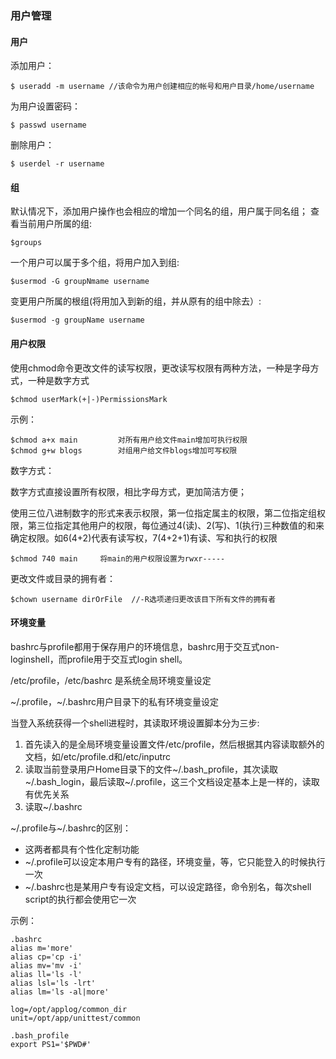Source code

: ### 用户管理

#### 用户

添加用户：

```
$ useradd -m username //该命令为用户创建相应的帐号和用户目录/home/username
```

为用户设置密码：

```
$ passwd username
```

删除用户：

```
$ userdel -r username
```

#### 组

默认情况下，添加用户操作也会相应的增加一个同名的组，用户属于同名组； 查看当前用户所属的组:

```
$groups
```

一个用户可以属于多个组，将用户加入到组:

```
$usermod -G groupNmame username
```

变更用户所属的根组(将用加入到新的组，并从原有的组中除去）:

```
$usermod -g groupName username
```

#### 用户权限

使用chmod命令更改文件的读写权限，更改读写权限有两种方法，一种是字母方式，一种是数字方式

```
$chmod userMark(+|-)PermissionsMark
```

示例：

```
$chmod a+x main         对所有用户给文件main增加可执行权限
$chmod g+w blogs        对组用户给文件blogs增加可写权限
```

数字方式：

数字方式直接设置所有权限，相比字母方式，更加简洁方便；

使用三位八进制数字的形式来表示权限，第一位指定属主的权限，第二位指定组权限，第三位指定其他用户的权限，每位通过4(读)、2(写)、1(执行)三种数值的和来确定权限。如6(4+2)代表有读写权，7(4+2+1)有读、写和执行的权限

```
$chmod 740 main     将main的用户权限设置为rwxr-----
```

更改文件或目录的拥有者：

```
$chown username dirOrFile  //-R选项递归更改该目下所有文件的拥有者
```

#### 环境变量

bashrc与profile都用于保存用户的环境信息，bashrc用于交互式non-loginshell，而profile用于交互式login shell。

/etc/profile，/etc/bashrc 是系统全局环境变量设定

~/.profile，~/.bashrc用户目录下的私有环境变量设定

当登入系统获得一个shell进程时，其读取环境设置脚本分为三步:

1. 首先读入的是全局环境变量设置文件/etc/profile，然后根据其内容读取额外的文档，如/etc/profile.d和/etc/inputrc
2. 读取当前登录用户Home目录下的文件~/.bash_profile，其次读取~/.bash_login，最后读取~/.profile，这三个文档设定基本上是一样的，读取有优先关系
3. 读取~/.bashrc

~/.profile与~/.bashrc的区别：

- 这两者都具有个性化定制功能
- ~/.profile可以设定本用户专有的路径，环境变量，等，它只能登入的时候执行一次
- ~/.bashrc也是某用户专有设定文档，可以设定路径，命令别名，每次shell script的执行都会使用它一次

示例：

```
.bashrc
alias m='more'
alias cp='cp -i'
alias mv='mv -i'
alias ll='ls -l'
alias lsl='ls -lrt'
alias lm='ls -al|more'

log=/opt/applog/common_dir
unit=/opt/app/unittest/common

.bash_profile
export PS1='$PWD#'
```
☆ ☆ ☆
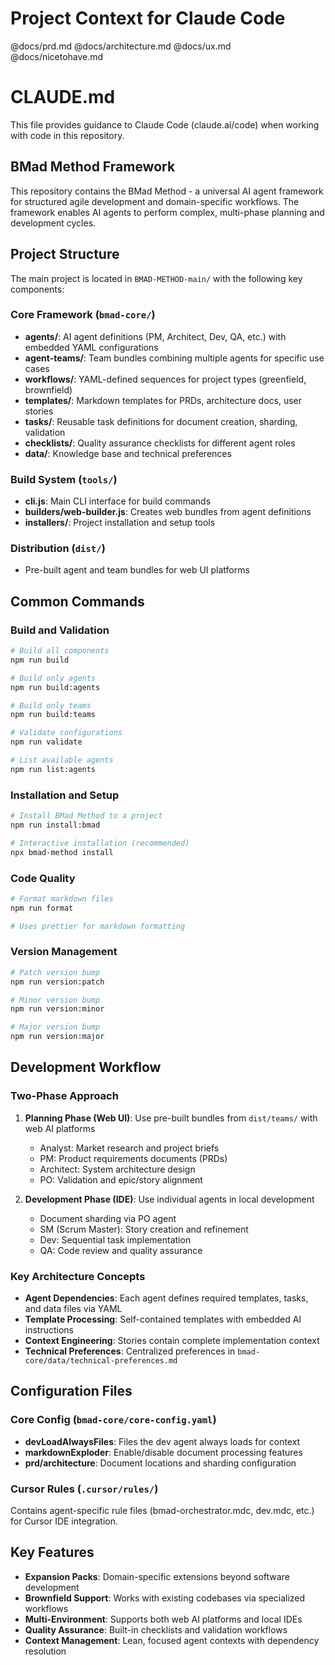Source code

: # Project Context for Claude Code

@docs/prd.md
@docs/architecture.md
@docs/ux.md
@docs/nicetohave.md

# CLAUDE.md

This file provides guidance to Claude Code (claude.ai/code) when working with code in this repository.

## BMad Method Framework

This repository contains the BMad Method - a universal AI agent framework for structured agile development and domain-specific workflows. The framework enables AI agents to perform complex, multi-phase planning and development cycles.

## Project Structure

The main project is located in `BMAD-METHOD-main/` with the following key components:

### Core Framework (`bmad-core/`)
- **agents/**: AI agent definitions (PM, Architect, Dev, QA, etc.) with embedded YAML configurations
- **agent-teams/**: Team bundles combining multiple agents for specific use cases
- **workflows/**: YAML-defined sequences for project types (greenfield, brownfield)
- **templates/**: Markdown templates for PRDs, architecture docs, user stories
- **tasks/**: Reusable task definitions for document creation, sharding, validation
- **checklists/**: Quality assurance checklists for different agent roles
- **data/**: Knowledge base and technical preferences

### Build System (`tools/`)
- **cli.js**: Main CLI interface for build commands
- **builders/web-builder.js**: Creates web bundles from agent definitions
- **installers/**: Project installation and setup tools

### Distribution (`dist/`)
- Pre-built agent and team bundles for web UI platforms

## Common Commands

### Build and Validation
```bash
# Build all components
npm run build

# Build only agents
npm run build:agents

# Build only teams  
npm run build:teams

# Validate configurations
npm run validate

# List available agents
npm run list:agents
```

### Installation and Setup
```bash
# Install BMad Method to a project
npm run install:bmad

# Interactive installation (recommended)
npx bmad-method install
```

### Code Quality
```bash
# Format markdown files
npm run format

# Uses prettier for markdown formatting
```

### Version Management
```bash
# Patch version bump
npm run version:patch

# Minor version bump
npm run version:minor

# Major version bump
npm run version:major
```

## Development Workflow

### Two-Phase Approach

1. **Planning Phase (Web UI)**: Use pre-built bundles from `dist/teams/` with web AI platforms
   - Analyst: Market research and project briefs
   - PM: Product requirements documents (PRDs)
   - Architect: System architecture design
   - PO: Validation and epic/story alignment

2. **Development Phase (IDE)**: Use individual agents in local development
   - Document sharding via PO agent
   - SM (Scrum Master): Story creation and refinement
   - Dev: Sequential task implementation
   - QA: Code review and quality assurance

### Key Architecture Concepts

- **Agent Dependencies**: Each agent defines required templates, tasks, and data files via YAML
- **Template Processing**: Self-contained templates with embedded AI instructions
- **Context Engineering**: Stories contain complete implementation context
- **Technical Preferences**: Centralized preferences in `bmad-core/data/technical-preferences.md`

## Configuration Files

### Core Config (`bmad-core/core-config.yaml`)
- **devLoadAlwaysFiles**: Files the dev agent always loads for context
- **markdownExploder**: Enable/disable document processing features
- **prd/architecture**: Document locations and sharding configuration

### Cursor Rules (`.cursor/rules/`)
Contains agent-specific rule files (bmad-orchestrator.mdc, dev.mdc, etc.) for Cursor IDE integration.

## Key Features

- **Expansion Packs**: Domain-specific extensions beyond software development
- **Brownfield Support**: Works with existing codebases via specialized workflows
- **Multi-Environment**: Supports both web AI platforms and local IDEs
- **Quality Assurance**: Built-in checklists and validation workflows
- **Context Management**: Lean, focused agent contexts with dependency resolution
☆ ☆ ☆
• **Task instructions**:
Look above for the line holding "- **Template Processing**: Self-contained" and the line holding "## Key Features", then output exactly those two lines and every line between them, nothing more.

• **Written response**:
- **Template Processing**: Self-contained templates with embedded AI instructions
- **Context Engineering**: Stories contain complete implementation context
- **Technical Preferences**: Centralized preferences in `bmad-core/data/technical-preferences.md`

## Configuration Files

### Core Config (`bmad-core/core-config.yaml`)
- **devLoadAlwaysFiles**: Files the dev agent always loads for context
- **markdownExploder**: Enable/disable document processing features
- **prd/architecture**: Document locations and sharding configuration

### Cursor Rules (`.cursor/rules/`)
Contains agent-specific rule files (bmad-orchestrator.mdc, dev.mdc, etc.) for Cursor IDE integration.

## Key Features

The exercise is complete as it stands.